At the 12/6 community forum board member Scott Bilger highlighted that a focus of the Long-Range Facilities Planning Committee recommendation was to reduce the number of secondary sites to reduce district expenses. The painful closure of Oak Park Elementary this past summer is turning out to yield $585,000 in annual personnel cost savings plus another $77,000 is being saved on utilities each year now that Oak Park and McKinley are closed. This helped partially offset the $2.6 million in state funding the district has lost since 2009. The board of education agreed to dip into the district fund balance for 2011-2012 since even those savings and continuing personnel cuts could not balance the district budget after another set of severe state funding cuts and the loss of federal stimulus money. Mr. Bilger pointed out that dipping into the fund balance is not sustainable.

It is projected that the secondary reconfiguration in the bond issue would save the district over $5 million in administrative/personnel, utility, and maintenance costs over the 9-year span of the bond issue because of greater efficiencies in operating only three secondary schools and the eventual closure of the Education Service Center and the Will Rogers Complex when their functions are moved to Central to keep that historic facility operational although no longer serving as a middle school.

Mr. Bilger noted that the Long-Range Facilities Planning Committee spent much of its time researching and debating how to address the issue of the middle schools with about half of the 6-8 graders in the 95-year-old Central and the other half in Madison, which was built cheaply in the late 1950s and is deteriorating noticeably. One plan to expand Central to serve all 6-7 graders was estimated to cost $10 million and Committee member Granger Meador points out that students would still have spent most of their day in a 95-year-old facility with its old-fashioned design ill-suited to a true middle school concept. Another plan to expand and renovate Madison would have cost several million dollars more and still left the district with inefficiencies and functional problems from its California-style "Desert Modern" design. Community leaders challenged the Committee to recommend something bold which would truly be best for the 6-7 grade students and the town's long-term growth. More research showed it would be possible to build a new $17.6 million 6-7 grade center which would far better serve those 21st century students.

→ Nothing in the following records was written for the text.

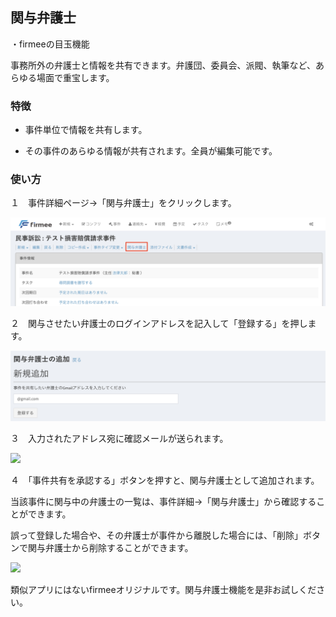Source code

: ## 関与弁護士

・firmeeの目玉機能

事務所外の弁護士と情報を共有できます。弁護団、委員会、派閥、執筆など、あらゆる場面で重宝します。



### 特徴

* 事件単位で情報を共有します。

* その事件のあらゆる情報が共有されます。全員が編集可能です。

### 使い方

１　事件詳細ページ→「関与弁護士」をクリックします。

![](/assets/関与.png)

２　関与させたい弁護士のログインアドレスを記入して「登録する」を押します。

![](/assets/関与登録.png)

３　入力されたアドレス宛に確認メールが送られます。

![](https://firmee.kibe.la/attachments/05cdb835-57de-4ee5-81d4-94a3994e9b62?thumbnail=true)

４　「事件共有を承認する」ボタンを押すと、関与弁護士として追加されます。

当該事件に関与中の弁護士の一覧は、事件詳細→「関与弁護士」から確認することができます。

誤って登録した場合や、その弁護士が事件から離脱した場合には、「削除」ボタンで関与弁護士から削除することができます。

![](https://firmee.kibe.la/attachments/7ec25171-043e-4931-a2ea-32ac23042f51?thumbnail=true)

類似アプリにはないfirmeeオリジナルです。関与弁護士機能を是非お試しください。

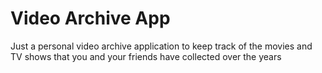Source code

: # Video Archive App

Just a personal video archive application to keep track of the movies and TV shows that you and your friends have collected over the years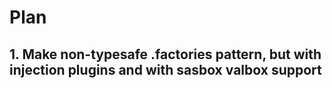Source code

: # Plan

## 1. Make non-typesafe .factories pattern, but with injection plugins and with sasbox valbox support 

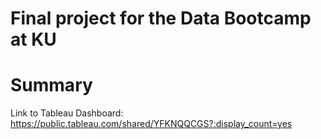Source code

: # Final project for the Data Bootcamp at KU
# Summary

Link to Tableau Dashboard: https://public.tableau.com/shared/YFKNQQCGS?:display_count=yes
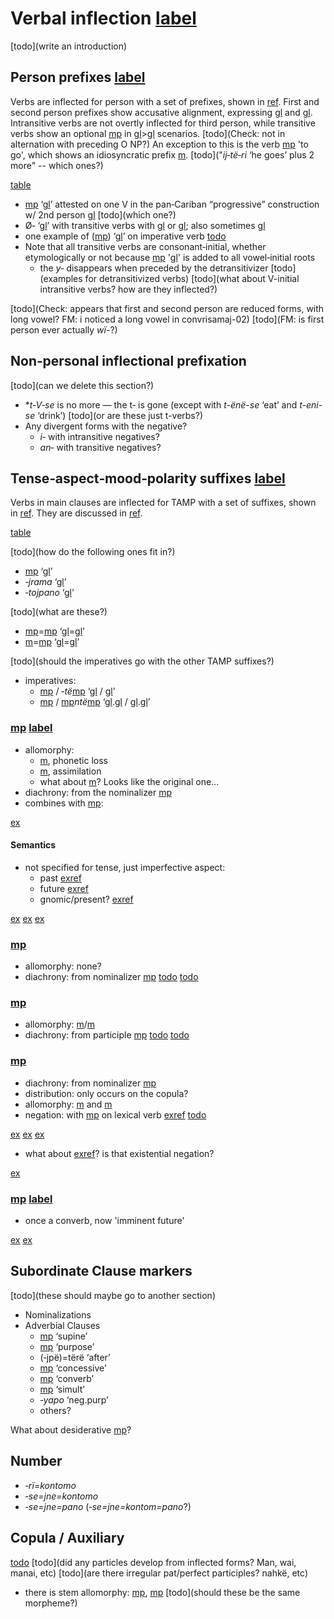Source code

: # Verbal inflection [label](verbinfl)

[todo](write an introduction)

## Person prefixes [label](sec:verbperson)
Verbs are inflected for person with a set of prefixes, shown in [ref](tab:verbprefixes).
First and second person prefixes show accusative alignment, expressing [gl](s) and [gl](p).
Intransitive verbs are not overtly inflected for third person, while transitive verbs show an optional [mp](t3) in [gl](3)>[gl](3) scenarios. [todo](Check: not in alternation with preceding O NP?)
An exception to this is the verb [mp](te-go) 'to go', which shows an idiosyncratic prefix [m](i32). [todo]("*ij‑të‑ri* ‘he goes’ plus 2 more" -- which ones?)


[table](verbprefixes)

* [mp](t3) ‘[gl](3p)’ attested on one V in the pan‑Cariban “progressive” construction w/ 2nd person [gl](a) [todo](which one?)
* Ø‑ ‘[gl](3p)’ with transitive verbs with [gl](1a) or [gl](2a); also sometimes [gl](3a)
* one example of ([mp](me2)) ‘[gl](2A)’ on imperative verb [todo](where?)
* Note that all transitive verbs are consonant‑initial, whether etymologically or not because [mp](ylk) '[gl](lk)' is added to all vowel‑initial roots
    * the _y‑_ disappears when preceded by the detransitivizer [todo](examples for detransitivized verbs) [todo](what about V-initial intransitive verbs? how are they inflected?)

[todo](Check: appears that first and second person are reduced forms, with long vowel? FM: i noticed a long vowel in convrisamaj-02)
[todo](FM: is first person ever actually *wï-*?)


## Non‑personal inflectional prefixation
[todo](can we delete this section?)

* \*_t‑V‑se_ is no more — the t‑ is gone (except with _t-ënë-se_ ‘eat’ and _t-eni-se_ ‘drink’) [todo](or are these just t-verbs?)
* Any divergent forms with the negative?
    * _i‑_ with intransitive negatives?
    * _an‑_ with transitive negatives?
    
## Tense‑aspect‑mood‑polarity suffixes [label](sec:tam)
Verbs in main clauses are inflected for TAMP with a set of suffixes, shown in [ref](tab:verbtam).
They are discussed in [ref](sec:riipfv?end=sec:sareimn).

[table](verbtam)

[todo](how do the following ones fit in?)

* [mp](janeg) ‘[gl](neg)’
* *‑jrama* ‘[gl](proh)’
* *‑tojpano* ‘[gl](fut)’

[todo](what are these?)

* [mp](septcp)=[mp](pano) ‘[gl](pst)=[gl](concl)’
* [m](sajpfv)=[mp](pano) ‘[gl](pfv)=[gl](concl)’

[todo](should the imperatives go with the other TAMP suffixes?)
* imperatives:
    * [mp](keimp) / ‑*të*[mp](keimp) ‘[gl](imp) / [gl](imp.pl)’
    * [mp](tamotimp) / [mp](tamotimp)*ntë*[mp](keimp) ‘[gl](imp).[gl](mot) / [gl](imp).[gl](mot.pl)’

### [mp](riipfv) [label](sec:riipfv)

* allomorphy:
    * [m](ri-zero), phonetic loss
    * [m](ri-ru), assimilation
    * what about [m](ri-ri)? Looks like the original one...
* diachrony: from the nominalizer [mp](rinmlz)
* combines with [mp](jraneg):

[ex](convrisamaj-04)

#### Semantics
* not specified for tense, just imperfective aspect:
    * past [exref](ctorat-16)
    * future [exref](convrisamaj-06)
    * gnomic/present? [exref](gnomicri)

[ex](ctorat-16)
[ex](convrisamaj-06)
[ex](convrisamaj-04,convrisamaj-28?example_id=gnomicri)

### [mp](jpepst)

* allomorphy: none?
* diachrony: from nominalizer [mp](jpenmlz)
[todo](negation?) [todo](semantics?)

### [mp](sepst)
* allomorphy: [m](septcp)/[m](cheptcp)
* diachrony: from participle [mp](septcp)
[todo](negation?)
[todo](semantics?)

### [mp](sapepfv)
* diachrony: from nominalizer [mp](sapenmlz)
* distribution: only occurs on the copula?
* allomorphy: [m](sapepfv) and [m](sajpfv)
* negation: with [mp](janeg) on lexical verb [exref](ctoaragrme-38?end=ctoaragrme-40)
[todo](semantics?)

[ex](ctoaragrme-38)
[ex](ctoaragrme-39)
[ex](ctoaragrme-40)

* what about [exref](ctorat-19)? is that existential negation?

[ex](ctorat-19)

### [mp](sareimn) [label](sec:sareimn)
* once a converb, now 'imminent future'

[ex](ctorat-25)
[ex](ctoaragrme-25)



## Subordinate Clause markers
[todo](these should maybe go to another section)

<!-- probably all productive, right? -->
* Nominalizations
* Adverbial Clauses
    * [mp](septcp) ‘supine’
    * [mp](tojpefut) ‘purpose’
    * (‑jpë)=tërë ‘after’
    * [mp](tanecncs) ‘concessive’
    * [mp](sareimn) ‘converb’
    * [mp](yaweloc) ‘simult’
    * *‑yapo* ‘neg.purp’
    * others?

What about desiderative [mp](podes)?

## Number
* _‑rï=kontomo_
* _‑se=jne=kontomo_
* _‑se=jne=pano_ (_‑se=jne=kontom=pano_?)

## Copula / Auxiliary
[todo](paradigm)
[todo](did any particles develop from inflected forms?  Man, wai, manai, etc)
[todo](are there irregular pat/perfect participles? nahkë, etc)

* there is stem allomorphy: [mp](chi-cop), [mp](wej-cop) [todo](should these be the same morpheme?)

Physics teacher Granger Meador, also a member of the Planning Committee, pointed out that district patrons cannot vote to increase the general fund millage to boost teacher salaries or reduce class sizes. But they can vote for a bond issue, which can provide better facilities and meet other needs while also reducing operating costs, which thus helps keep class sizes in check.

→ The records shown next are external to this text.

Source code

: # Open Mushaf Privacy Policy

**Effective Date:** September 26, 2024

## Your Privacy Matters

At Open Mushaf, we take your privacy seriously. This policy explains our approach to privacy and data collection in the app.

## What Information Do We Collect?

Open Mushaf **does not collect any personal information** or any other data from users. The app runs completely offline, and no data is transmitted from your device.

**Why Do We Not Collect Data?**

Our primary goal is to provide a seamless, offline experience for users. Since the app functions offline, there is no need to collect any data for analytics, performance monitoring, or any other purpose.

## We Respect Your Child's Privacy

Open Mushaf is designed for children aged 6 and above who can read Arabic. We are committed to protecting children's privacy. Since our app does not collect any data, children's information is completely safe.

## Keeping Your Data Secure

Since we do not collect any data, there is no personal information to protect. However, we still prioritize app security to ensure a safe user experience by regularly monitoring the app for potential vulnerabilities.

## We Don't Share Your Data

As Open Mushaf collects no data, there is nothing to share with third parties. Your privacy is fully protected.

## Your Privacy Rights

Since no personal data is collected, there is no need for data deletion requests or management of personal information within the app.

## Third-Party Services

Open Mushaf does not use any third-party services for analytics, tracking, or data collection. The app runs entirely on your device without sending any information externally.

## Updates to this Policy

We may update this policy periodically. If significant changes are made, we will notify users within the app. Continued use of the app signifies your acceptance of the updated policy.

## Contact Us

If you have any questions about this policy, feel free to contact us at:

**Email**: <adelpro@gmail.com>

All but one of the community members who provide opinions in public comment about the bond proposal were supportive of it. One patron did express her concern about sending all of the middle school students to a larger 6-7 grade center on the east side of town at the Madison site, but Dr. Quinn pointed out that the building would be brand new, unlike the 95-year-old Central and the cheaply built Madison, and more importantly the new 6-7 center would be built as a true middle school with multiple pods. Each pod would have a teamed set of core teachers (language arts, mathematics, science, and social studies) serving the same group of youngsters who would only leave that school-within-a-school setting for electives.

Other patrons came forward to express their support, as quoted 

in  the Examiner-Enterprise: “I am particularly pleased that it seems to be a very sound, comprehensive, long-range plan,” said Byron Boles, a parent of four children in the Bartlesville Public School District, during the public comment section of the meeting. “I just frankly love the idea of moving the tenth graders to the high school and the idea of building the new middle school. … The efficiencies that we are going to get out of a new middle school will be incredible.”